Kenya, 16 April 2026 - The ruling United Democratic Alliance (UDA) party has outlined how former Deputy President Rigathi Gachagua and former Attorney General Justin Muturi played central roles in the rollout of the government-to-government (G-to-G) fuel importation framework, even as they now oppose it.
Speaking during a press briefing at the party’s headquarters in Nairobi on Thursday, UDA Secretary General Hassan Omar said Gachagua personally received the first consignment of fuel under the G-to-G arrangement on 12 April 2023, where he delivered a speech backing the initiative as a key intervention to stabilise the economy.
At the time, Omar noted, Gachagua publicly endorsed the framework, describing it as a strategic solution to ensure consistent fuel supply and ease pressure on the shilling.
Muturi, on his part, provided the legal foundation for the deal on 10 March 2023, when he gave the necessary clearance in his capacity as Attorney General, effectively paving the way for its implementation.
Omar said the two leaders’ current criticism of the framework sharply contradicts their earlier positions.
“It is particularly amusing that leaders who were instrumental in the design and rollout of the G-to-G arrangement now feign ignorance and mislead the public,” the Secretary General said.
UDA dismissed opposition attacks on the fuel deal as “deceitful, malicious and ill-motivated,” insisting the current price pressures are a result of global forces rather than domestic policy failures.
“The opposition’s remarks that the crisis has been manufactured by domestic policy are false and reflect a profound deficit in global policy comprehension,” Omar said.
Defending the G-to-G framework, the ruling party said it has been critical in ensuring stability in fuel supply while reducing demand for dollars in the open market, thereby cushioning the local currency.
Omar revealed that Sh6.2 billion has been deployed from the Petroleum Development Levy to mitigate the impact of rising global oil prices, alongside a reduction in Value Added Tax on petroleum products from 16 per cent to 8 percent.
Following the latest review, pump prices now stand at KSh 197.60 for petrol, KSh 196.63 for diesel and KSh 152.78 for kerosene.
More from Kenya
UDA attributed the surge in fuel prices to global geopolitical tensions, particularly the ongoing conflict in the Middle East, which has disrupted supply chains and driven up international oil prices.
“Kenya, like many of its peers, is experiencing ripple effects of global energy market disruptions,” said Omar.
He also warned against attempts to import fuel outside the G-to-G framework, terming such moves illegal, costly and risky.
“Such attempts would have pushed pump prices as high as KSh 236 per litre for petrol and KSh 260 for diesel,” he noted.
Omar dismissed claims of an impending fuel shortage, maintaining that the country has adequate stocks and that recent reports of supply disruptions were unfounded.
On calls for mass action by opposition leaders, Omar termed the move “outrageous and anachronistic,” arguing that it ignores global oil pricing realities.

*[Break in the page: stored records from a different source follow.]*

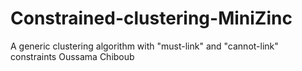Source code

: # Constrained-clustering-MiniZinc

A generic clustering algorithm with "must-link" and "cannot-link" constraints
Oussama Chiboub
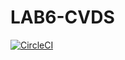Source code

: # LAB6-CVDS
[![CircleCI](https://circleci.com/gh/Desarik98/LAB6-CVDS/master.svg?style=svg)](https://circleci.com/gh/Desarik98/LAB6-CVDS/master)
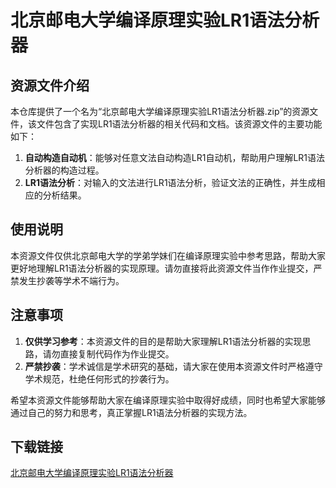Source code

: # 北京邮电大学编译原理实验LR1语法分析器

## 资源文件介绍

本仓库提供了一个名为“北京邮电大学编译原理实验LR1语法分析器.zip”的资源文件，该文件包含了实现LR1语法分析器的相关代码和文档。该资源文件的主要功能如下：

1. **自动构造自动机**：能够对任意文法自动构造LR1自动机，帮助用户理解LR1语法分析器的构造过程。
2. **LR1语法分析**：对输入的文法进行LR1语法分析，验证文法的正确性，并生成相应的分析结果。

## 使用说明

本资源文件仅供北京邮电大学的学弟学妹们在编译原理实验中参考思路，帮助大家更好地理解LR1语法分析器的实现原理。请勿直接将此资源文件当作作业提交，严禁发生抄袭等学术不端行为。

## 注意事项

1. **仅供学习参考**：本资源文件的目的是帮助大家理解LR1语法分析器的实现思路，请勿直接复制代码作为作业提交。
2. **严禁抄袭**：学术诚信是学术研究的基础，请大家在使用本资源文件时严格遵守学术规范，杜绝任何形式的抄袭行为。

希望本资源文件能够帮助大家在编译原理实验中取得好成绩，同时也希望大家能够通过自己的努力和思考，真正掌握LR1语法分析器的实现方法。

## 下载链接

[北京邮电大学编译原理实验LR1语法分析器](https://pan.quark.cn/s/e45a03eb8d67)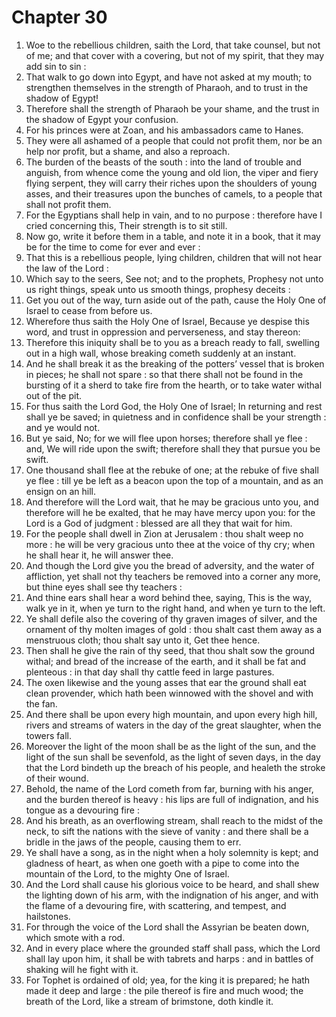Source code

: # Chapter 30

1. Woe to the rebellious children, saith the Lord, that take counsel, but not of me; and that cover with a covering, but not of my spirit, that they may add sin to sin :
2. That walk to go down into Egypt, and have not asked at my mouth; to strengthen themselves in the strength of Pharaoh, and to trust in the shadow of Egypt!
3. Therefore shall the strength of Pharaoh be your shame, and the trust in the shadow of Egypt your confusion.
4. For his princes were at Zoan, and his ambassadors came to Hanes.
5. They were all ashamed of a people that could not profit them, nor be an help nor profit, but a shame, and also a reproach.
6. The burden of the beasts of the south : into the land of trouble and anguish, from whence come the young and old lion, the viper and fiery flying serpent, they will carry their riches upon the shoulders of young asses, and their treasures upon the bunches of camels, to a people that shall not profit them.
7. For the Egyptians shall help in vain, and to no purpose : therefore have I cried concerning this, Their strength is to sit still.
8. Now go, write it before them in a table, and note it in a book, that it may be for the time to come for ever and ever :
9. That this is a rebellious people, lying children, children that will not hear the law of the Lord :
10. Which say to the seers, See not; and to the prophets, Prophesy not unto us right things, speak unto us smooth things, prophesy deceits :
11. Get you out of the way, turn aside out of the path, cause the Holy One of Israel to cease from before us.
12. Wherefore thus saith the Holy One of Israel, Because ye despise this word, and trust in oppression and perverseness, and stay thereon:
13. Therefore this iniquity shall be to you as a breach ready to fall, swelling out in a high wall, whose breaking cometh suddenly at an instant.
14. And he shall break it as the breaking of the potters’ vessel that is broken in pieces; he shall not spare : so that there shall not be found in the bursting of it a sherd to take fire from the hearth, or to take water withal out of the pit.
15. For thus saith the Lord God, the Holy One of Israel; In returning and rest shall ye be saved; in quietness and in confidence shall be your strength : and ye would not.
16. But ye said, No; for we will flee upon horses; therefore shall ye flee : and, We will ride upon the swift; therefore shall they that pursue you be swift.
17. One thousand shall flee at the rebuke of one; at the rebuke of five shall ye flee : till ye be left as a beacon upon the top of a mountain, and as an ensign on an hill.
18. And therefore will the Lord wait, that he may be gracious unto you, and therefore will he be exalted, that he may have mercy upon you: for the Lord is a God of judgment : blessed are all they that wait for him.
19. For the people shall dwell in Zion at Jerusalem : thou shalt weep no more : he will be very gracious unto thee at the voice of thy cry; when he shall hear it, he will answer thee.
20. And though the Lord give you the bread of adversity, and the water of affliction, yet shall not thy teachers be removed into a corner any more, but thine eyes shall see thy teachers :
21. And thine ears shall hear a word behind thee, saying, This is the way, walk ye in it, when ye turn to the right hand, and when ye turn to the left.
22. Ye shall defile also the covering of thy graven images of silver, and the ornament of thy molten images of gold : thou shalt cast them away as a menstruous cloth; thou shalt say unto it, Get thee hence.
23. Then shall he give the rain of thy seed, that thou shalt sow the ground withal; and bread of the increase of the earth, and it shall be fat and plenteous : in that day shall thy cattle feed in large pastures.
24. The oxen likewise and the young asses that ear the ground shall eat clean provender, which hath been winnowed with the shovel and with the fan.
25. And there shall be upon every high mountain, and upon every high hill, rivers and streams of waters in the day of the great slaughter, when the towers fall.
26. Moreover the light of the moon shall be as the light of the sun, and the light of the sun shall be sevenfold, as the light of seven days, in the day that the Lord bindeth up the breach of his people, and healeth the stroke of their wound.
27. Behold, the name of the Lord cometh from far, burning with his anger, and the burden thereof is heavy : his lips are full of indignation, and his tongue as a devouring fire :
28. And his breath, as an overflowing stream, shall reach to the midst of the neck, to sift the nations with the sieve of vanity : and there shall be a bridle in the jaws of the people, causing them to err.
29. Ye shall have a song, as in the night when a holy solemnity is kept; and gladness of heart, as when one goeth with a pipe to come into the mountain of the Lord, to the mighty One of Israel.
30. And the Lord shall cause his glorious voice to be heard, and shall shew the lighting down of his arm, with the indignation of his anger, and with the flame of a devouring fire, with scattering, and tempest, and hailstones.
31. For through the voice of the Lord shall the Assyrian be beaten down, which smote with a rod.
32. And in every place where the grounded staff shall pass, which the Lord shall lay upon him, it shall be with tabrets and harps : and in battles of shaking will he fight with it.
33. For Tophet is ordained of old; yea, for the king it is prepared; he hath made it deep and large : the pile thereof is fire and much wood; the breath of the Lord, like a stream of brimstone, doth kindle it.

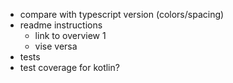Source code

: - compare with typescript version (colors/spacing)
- readme instructions
    - link to overview 1
    - vise versa
- tests
- test coverage for kotlin?
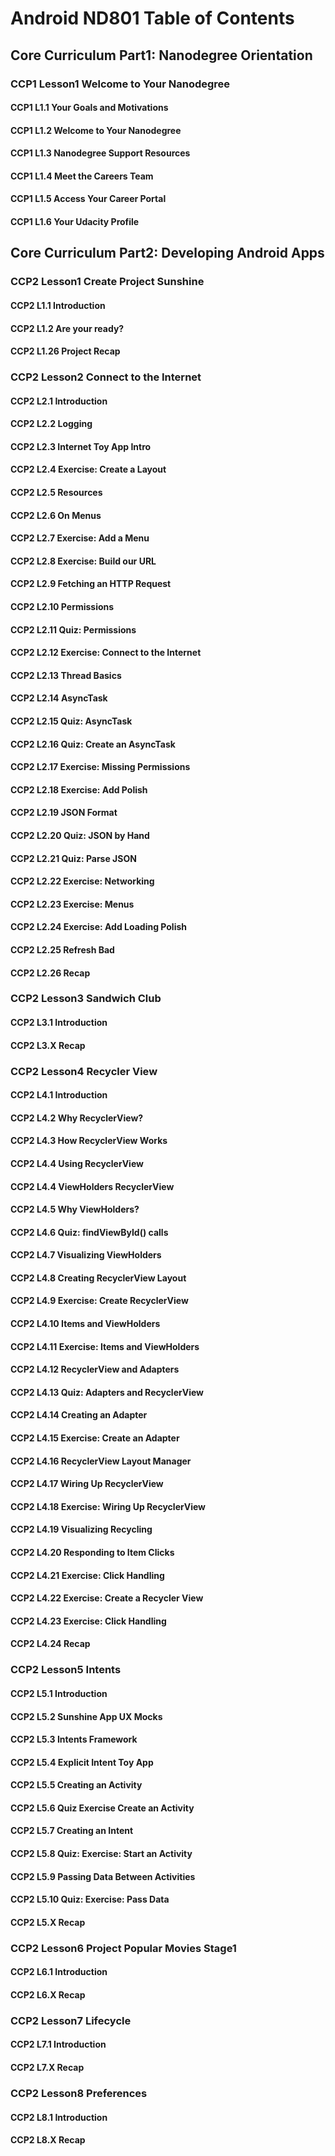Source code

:# Android ND801 Table of Contents

## Core Curriculum Part1: Nanodegree Orientation
### CCP1 Lesson1 Welcome to Your Nanodegree
#### CCP1 L1.1 Your Goals and Motivations
#### CCP1 L1.2 Welcome to Your Nanodegree
#### CCP1 L1.3 Nanodegree Support Resources
#### CCP1 L1.4 Meet the Careers Team
#### CCP1 L1.5 Access Your Career Portal
#### CCP1 L1.6 Your Udacity Profile

## Core Curriculum Part2: Developing Android Apps
### CCP2 Lesson1 Create Project Sunshine
#### CCP2 L1.1 Introduction
#### CCP2 L1.2 Are your ready?
#### CCP2 L1.26 Project Recap

### CCP2 Lesson2 Connect to the Internet
#### CCP2 L2.1 Introduction
#### CCP2 L2.2 Logging
#### CCP2 L2.3 Internet Toy App Intro
#### CCP2 L2.4 Exercise: Create a Layout
#### CCP2 L2.5 Resources
#### CCP2 L2.6 On Menus
#### CCP2 L2.7 Exercise: Add a Menu
#### CCP2 L2.8 Exercise: Build our URL
#### CCP2 L2.9 Fetching an HTTP Request
#### CCP2 L2.10 Permissions
#### CCP2 L2.11 Quiz: Permissions
#### CCP2 L2.12 Exercise: Connect to the Internet
#### CCP2 L2.13 Thread Basics
#### CCP2 L2.14 AsyncTask
#### CCP2 L2.15 Quiz: AsyncTask
#### CCP2 L2.16 Quiz: Create an AsyncTask
#### CCP2 L2.17 Exercise: Missing Permissions
#### CCP2 L2.18 Exercise: Add Polish
#### CCP2 L2.19 JSON Format
#### CCP2 L2.20 Quiz: JSON by Hand
#### CCP2 L2.21 Quiz: Parse JSON
#### CCP2 L2.22 Exercise: Networking
#### CCP2 L2.23 Exercise: Menus
#### CCP2 L2.24 Exercise: Add Loading Polish
#### CCP2 L2.25 Refresh Bad
#### CCP2 L2.26 Recap


### CCP2 Lesson3 Sandwich Club
#### CCP2 L3.1 Introduction
#### CCP2 L3.X Recap

### CCP2 Lesson4 Recycler View
#### CCP2 L4.1 Introduction
#### CCP2 L4.2 Why RecyclerView?
#### CCP2 L4.3 How RecyclerView Works
#### CCP2 L4.4 Using RecyclerView
#### CCP2 L4.4 ViewHolders RecyclerView
#### CCP2 L4.5 Why ViewHolders?
#### CCP2 L4.6 Quiz: findViewById() calls
#### CCP2 L4.7 Visualizing ViewHolders
#### CCP2 L4.8 Creating RecyclerView Layout
#### CCP2 L4.9 Exercise: Create RecyclerView
#### CCP2 L4.10 Items and ViewHolders
#### CCP2 L4.11 Exercise: Items and ViewHolders
#### CCP2 L4.12 RecyclerView and Adapters
#### CCP2 L4.13 Quiz: Adapters and RecyclerView
#### CCP2 L4.14 Creating an Adapter
#### CCP2 L4.15 Exercise: Create an Adapter
#### CCP2 L4.16 RecyclerView Layout Manager
#### CCP2 L4.17 Wiring Up RecyclerView
#### CCP2 L4.18 Exercise: Wiring Up RecyclerView
#### CCP2 L4.19 Visualizing Recycling
#### CCP2 L4.20 Responding to Item Clicks
#### CCP2 L4.21 Exercise: Click Handling
#### CCP2 L4.22 Exercise: Create a Recycler View
#### CCP2 L4.23 Exercise: Click Handling
#### CCP2 L4.24 Recap

### CCP2 Lesson5 Intents
#### CCP2 L5.1 Introduction
#### CCP2 L5.2 Sunshine App UX Mocks
#### CCP2 L5.3 Intents Framework
#### CCP2 L5.4 Explicit Intent Toy App
#### CCP2 L5.5 Creating an Activity
#### CCP2 L5.6 Quiz Exercise Create an Activity
#### CCP2 L5.7 Creating an Intent
#### CCP2 L5.8 Quiz: Exercise: Start an Activity
#### CCP2 L5.9 Passing Data Between Activities
#### CCP2 L5.10 Quiz: Exercise: Pass Data

#### CCP2 L5.X Recap

### CCP2 Lesson6 Project Popular Movies Stage1
#### CCP2 L6.1 Introduction
#### CCP2 L6.X Recap

### CCP2 Lesson7 Lifecycle
#### CCP2 L7.1 Introduction
#### CCP2 L7.X Recap

### CCP2 Lesson8 Preferences
#### CCP2 L8.1 Introduction
#### CCP2 L8.X Recap

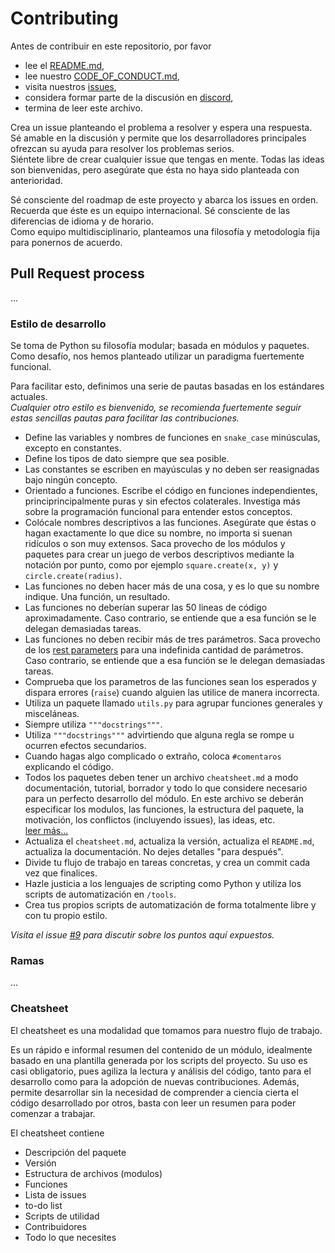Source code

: # Contributing

Antes de contribuir en este repositorio, por favor
 * lee el [README.md](https://github.com/zero-files/crow_discord_bot/blob/master/README.md),
 * lee nuestro [CODE_OF_CONDUCT.md](https://github.com/zero-files/crow_discord_bot/blob/master/CODE_OF_CONDUCT.md),
 * visita nuestros [issues](https://github.com/zero-files/crow_discord_bot/issues),
 * considera formar parte de la discusión en [discord](https://discord.gg/w7us8z2),
 * termina de leer este archivo. 

Crea un issue planteando el problema a resolver y espera una respuesta. </br>
Sé amable en la discusión y permite que los desarrolladores principales ofrezcan su ayuda para resolver los problemas serios. </br>
Siéntete libre de crear cualquier issue que tengas en mente. Todas las ideas son bienvenidas, pero asegúrate que ésta no haya sido planteada con anterioridad. 

Sé consciente del roadmap de este proyecto y abarca los issues en orden. </br>
Recuerda que éste es un equipo internacional. Sé consciente de las diferencias de idioma y de horario. </br>
Como equipo multidisciplinario, planteamos una filosofía y metodología fija para ponernos de acuerdo. 

## Pull Request process 

... 

### Estilo de desarrollo

Se toma de Python su filosofía modular; basada en módulos y paquetes. </br>
Como desafío, nos hemos planteado utilizar un paradigma fuertemente funcional. </br>

Para facilitar esto, definimos una serie de pautas basadas en los estándares actuales.</br>
*Cualquier otro estilo es bienvenido, se recomienda fuertemente seguir estas sencillas pautas para facilitar las contribuciones.*

 * Define las variables y nombres de funciones en `snake_case` minúsculas, excepto en constantes. 
 * Define los tipos de dato siempre que sea posible.
 * Las constantes se escriben en mayúsculas y no deben ser reasignadas bajo ningún concepto. 
 * Orientado a funciones. Escribe el código en funciones independientes, principrincipalmente puras y sin efectos colaterales. Investiga más sobre la programación funcional para entender estos conceptos.
 * Colócale nombres descriptivos a las funciones. Asegúrate que éstas o hagan exactamente lo que dice su nombre, no importa si suenan ridículos o son muy extensos. Saca provecho de los módulos y paquetes para crear un juego de verbos descriptivos mediante la notación por punto, como por ejemplo `square.create(x, y)` y `circle.create(radius)`.
 * Las funciones no deben hacer más de una cosa, y es lo que su nombre indique. Una función, un resultado.
 * Las funciones no deberían superar las 50 lineas de código aproximadamente. Caso contrario, se entiende que a esa función se le delegan demasiadas tareas.
 * Las funciones no deben recibir más de tres parámetros. Saca provecho de los [rest parameters](https://medium.com/understand-the-python/understanding-the-asterisk-of-python-8b9daaa4a558#5720) para una  indefinida cantidad de parámetros. Caso contrario, se entiende que a esa función se le delegan demasiadas tareas.
 * Comprueba que los parametros de las funciones sean los esperados y dispara errores (`raise`) cuando alguien las utilice de manera incorrecta. 
 * Utiliza un paquete llamado `utils.py` para agrupar funciones generales y misceláneas. 
 * Siempre utiliza `"""docstrings"""`.
 * Utiliza `"""docstrings"""` advirtiendo que alguna regla se rompe u ocurren efectos secundarios.
 * Cuando hagas algo complicado o extraño, coloca `#comentaros` explicando el código. 
 * Todos los paquetes deben tener un archivo `cheatsheet.md` a modo documentación, tutorial, borrador y todo lo que considere necesario para un perfecto desarrollo del módulo.
   En este archivo se deberán especificar los modulos, las funciones, la estructura del paquete, la motivación, los conflictos (incluyendo issues), las ideas, etc. </br>
   [leer más...](#Cheatsheet)
 * Actualiza el `cheatsheet.md`, actualiza la versión, actualiza el `README.md`, actualiza la documentación. No dejes detalles "para después". 
 * Divide tu flujo de trabajo en tareas concretas, y crea un commit cada vez que finalices.  
 * Hazle justicia a los lenguajes de scripting como Python y utiliza los scripts de automatización en `/tools`. 
 * Crea tus propios scripts de automatización de forma totalmente libre y con tu propio estilo.

*Visita el issue [#9](https://github.com/zero-files/crow_discord_bot/issues/9) para discutir sobre los puntos aquí expuestos.*

### Ramas 

...

### Cheatsheet

El cheatsheet es una modalidad que tomamos para nuestro flujo de trabajo. 

Es un rápido e informal resumen del contenido de un módulo, idealmente basado en una plantilla generada por los scripts del proyecto. 
Su uso es casi obligatorio, pues agiliza la lectura y análisis del código, tanto para el desarrollo como para la adopción de nuevas contribuciones. 
Además, permite desarrollar sin la necesidad de comprender a ciencia cierta el código desarrollado por otros, basta con leer un resumen para poder comenzar a trabajar. 

El cheatsheet contiene
* Descripción del paquete
* Versión
* Estructura de archivos (modulos)
* Funciones
* Lista de issues
* to-do list
* Scripts de utilidad
* Contribuidores
* Todo lo que necesites
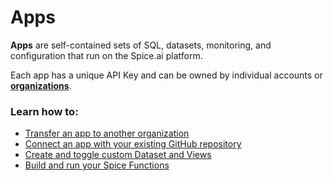 # Apps

**Apps** are self-contained sets of SQL, datasets, monitoring, and configuration that run on the Spice.ai platform.

Each app has a unique API Key and can be owned by individual accounts or [**organizations**](../../getting-started/core-concepts/organizations.md).

### Learn how to:

* [Transfer an app to another organization](app-transfer.md)
* [Connect an app with your existing GitHub repository](connect-github-repository.md)
* [Create and toggle custom Dataset and Views](../../building-blocks/datasets-and-views.md)
* [Build and run your Spice Functions](../../building-blocks/spice-functions/)
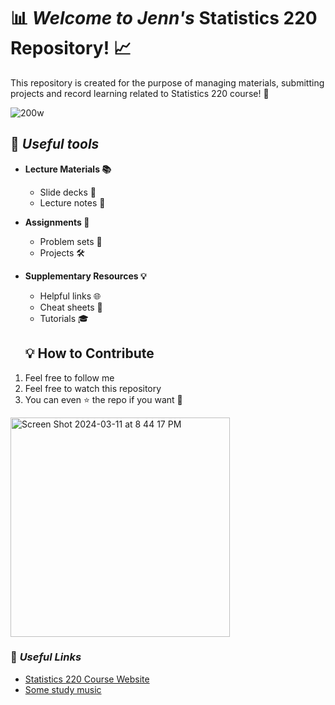 
# 📊 *Welcome to Jenn's* Statistics 220 Repository! 📈

This repository is created for the purpose of managing materials, submitting projects and record learning related to Statistics 220 course! 🚀

![200w](https://github.com/KatharsisJen/stats220/assets/161776339/cc768631-9d18-4acd-8715-6f50299ce510)


## 🎯 *Useful tools*

- **Lecture Materials 📚**
  - Slide decks 📑
  - Lecture notes 📝
- **Assignments 📝**
  - Problem sets 🧩
  - Projects 🛠️
- **Supplementary Resources 💡**
  - Helpful links 🌐
  - Cheat sheets 📜
  - Tutorials 🎓

  ## 💡 How to Contribute

1. Feel free to follow me
2. Feel free to watch this repository
3. You can even ⭐ the repo if you want 🌟

<img width="351" alt="Screen Shot 2024-03-11 at 8 44 17 PM" src="https://github.com/KatharsisJen/stats220/assets/161776339/362d104a-d875-4418-b7ca-178d1ce73d98">

### 🔗 *Useful Links*
- [Statistics 220 Course Website](https://canvas.auckland.ac.nz/courses/106054)
- [Some study music](https://www.youtube.com/watch?v=4PUHBL1vMNY)

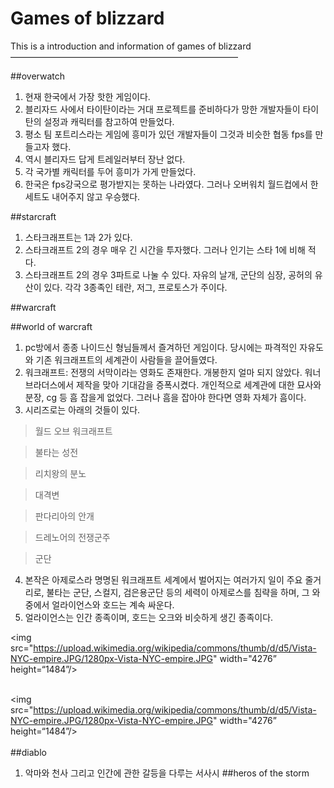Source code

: Games of blizzard
=================
This is a introduction and information of games of blizzard
——————————————————————————

##overwatch
1. 현재 한국에서 가장 핫한 게임이다.
2. 블리자드 사에서 타이탄이라는 거대 프로젝트를 준비하다가 망한 개발자들이 타이탄의 설정과 캐릭터를 참고하여 만들었다.
3. 평소 팀 포트리스라는 게임에 흥미가 있던 개발자들이 그것과 비슷한 협동 fps를 만들고자 했다.
4. 역시 블리자드 답게 트레일러부터 장난 없다.
5. 각 국가별 캐릭터를 두어 흥미가 가게 만들었다.
6. 한국은 fps강국으로 평가받지는 못하는 나라였다. 그러나 오버워치 월드컵에서 한 세트도 내어주지 않고 우승했다.

##starcraft
1. 스타크래프트는 1과 2가 있다.
2. 스타크래프트 2의 경우 매우 긴 시간을 투자했다. 그러나 인기는 스타 1에 비해 적다.
3. 스타크래프트 2의 경우 3파트로 나눌 수 있다. 자유의 날개, 군단의 심장, 공허의 유산이 있다. 각각 3종족인 테란, 저그, 프로토스가 주이다.

##warcraft

##world of warcraft
1. pc방에서 종종 나이드신 형님들께서 즐겨하던 게임이다. 당시에는 파격적인 자유도와 기존 워크래프트의 세계관이 사람들을 끌어들였다.
2. 워크래프트: 전쟁의 서막이라는 영화도 존재한다. 개봉한지 얼마 되지 않았다. 워너 브라더스에서 제작을 맞아 기대감을 증폭시켰다. 개인적으로 세계관에 대한 묘사와 분장, cg 등 흠 잡을게 없었다. 그러나 흠을 잡아야 한다면 영화 자체가 흠이다.
3. 시리즈로는 아래의 것들이 있다.

> 월드 오브 워크래프트

> 불타는 성전

> 리치왕의 분노

> 대격변

> 판다리아의 안개

> 드레노어의 전쟁군주

> 군단

4. 본작은 아제로스라 명명된 워크래프트 세계에서 벌어지는 여러가지 일이 주요 줄거리로, 불타는 군단, 스컬지, 검은용군단 등의 세력이 아제로스를 침략을 하며, 그 와중에서 얼라이언스와 호드는 계속 싸운다.
5. 얼라이언스는 인간 종족이며, 호드는 오크와 비슷하게 생긴 종족이다.


<img src="https://upload.wikimedia.org/wikipedia/commons/thumb/d/d5/Vista-NYC-empire.JPG/1280px-Vista-NYC-empire.JPG" width="4276” height=“1484”/><br><br>

<img src="https://upload.wikimedia.org/wikipedia/commons/thumb/d/d5/Vista-NYC-empire.JPG/1280px-Vista-NYC-empire.JPG" width="4276” height=“1484”/><br><br>
##diablo
1. 악마와 천사 그리고 인간에 관한 갈등을 다루는 서사시
##heros of the storm
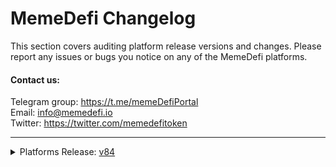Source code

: # MemeDefi Changelog

This section covers auditing platform release versions and changes. Please report any issues or bugs you notice on any of the MemeDefi platforms.

#### Contact us:

Telegram group: https://t.me/memeDefiPortal<br />
Email: info@memedefi.io <br />
Twitter: https://twitter.com/memedefitoken

---

<details>
    <a id="v84"></a>
    <summary>Platforms Release: <a href="#v84">v84</a></summary>

### Memedefi Web Platform

#### Added or Changed

- EGSwap integration for BNB tokens
- Advertisement spaces 2 more placements. One below the chart on mobile and below buy links on desktop
- Chart buy/sell marks and draw/paint feature on chart fixed
- Volume support added in chart
- Show number of users who contributed vote for each project
- Tokens in watchlist to show market cap with volume
- Deployer token balance percentage fix in GoPlus scanner view
- Reported supplies
- Marketcap optimization based on reported supplies.
-
- Added more "Built With" frameworks/libraries
- Changed table of contents to start collapsed
- Added checkboxes for major features on roadmap

#### Removed

- Project specific tweet. Will upgrade and re-add once ready.

### Telegram Bot

#### Added or Changed

- Report circulation supply if other than total supply
- Added `/gas` command for fetching gas and native token stats
- Added `/stats@memeDefiBot` command for fetching current project's token info
- Added `/i contractAddress` and `/m contractAddress` command support for scanning and fetching any tokens in Ethereum and BNB.

</details>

“Petroleum pricing in import-dependent economies like Kenya is largely shaped by international market dynamics beyond domestic policy control,” he said.
The ruling party also rejected proposals to scrap key fuel levies, warning that such measures would undermine long-term economic stability.
“Such proposals reflect a populist agenda driven by the pursuit of power rather than a genuine commitment to transformative governance,” Omar said.